Pictures in the records are to be excluded from an otherwise exact copy.

• Input material:
# # # # #

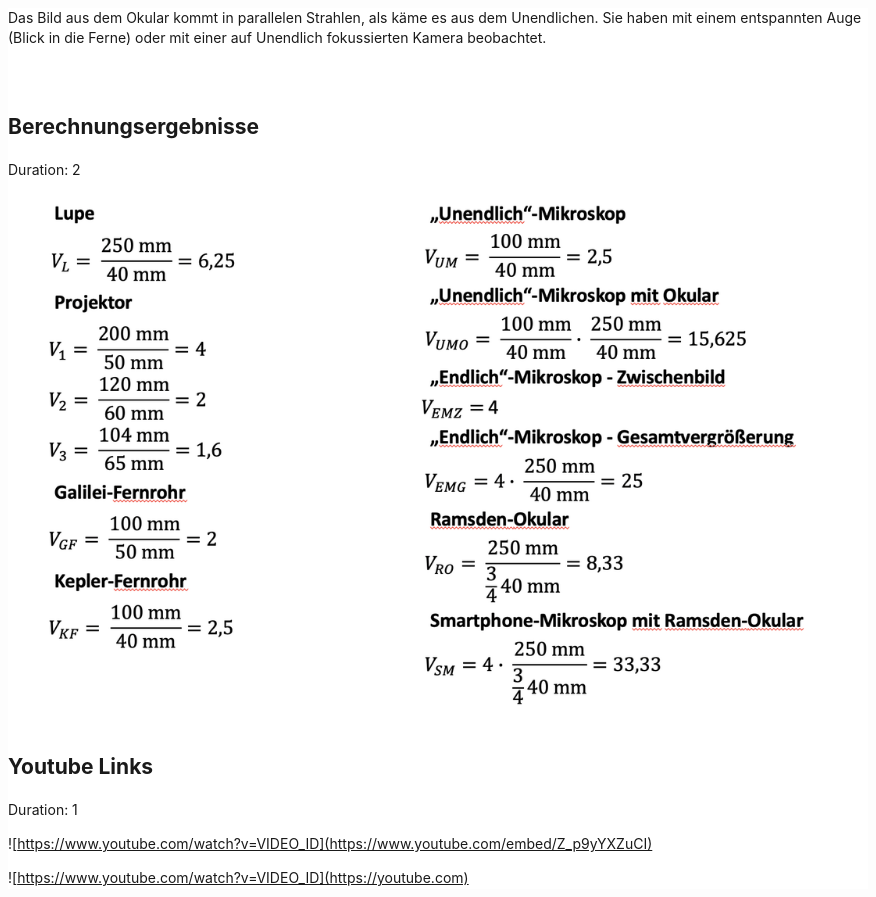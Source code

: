 Das Bild aus dem Okular kommt in parallelen Strahlen, als käme es aus dem Unendlichen. Sie haben mit einem entspannten Auge (Blick in die Ferne) oder mit einer auf Unendlich fokussierten Kamera beobachtet.


<div class="alert-info">
</div><br/>



## Berechnungsergebnisse
Duration: 2

<p align="center">
<img src="./assets/UC2_minibox_55.png" width="800">
</p>










## Youtube Links
Duration: 1

<video id="Z_p9yYXZuCI"></video>

![https://www.youtube.com/watch?v=VIDEO_ID](https://www.youtube.com/embed/Z_p9yYXZuCI)

![https://www.youtube.com/watch?v=VIDEO_ID](https://youtube.com)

# # # # #

• Response to the task:
Source code

: Das Bild aus dem Okular kommt in parallelen Strahlen, als käme es aus dem Unendlichen. Sie haben mit einem entspannten Auge (Blick in die Ferne) oder mit einer auf Unendlich fokussierten Kamera beobachtet.


<div class="alert-info">
</div><br/>



## Berechnungsergebnisse
Duration: 2

<p align="center">
<img src="./assets/UC2_minibox_55.png" width="800">
</p>










## Youtube Links
Duration: 1

<video id="Z_p9yYXZuCI"></video>

![https://www.youtube.com/watch?v=VIDEO_ID](https://www.youtube.com/embed/Z_p9yYXZuCI)

![https://www.youtube.com/watch?v=VIDEO_ID](https://youtube.com)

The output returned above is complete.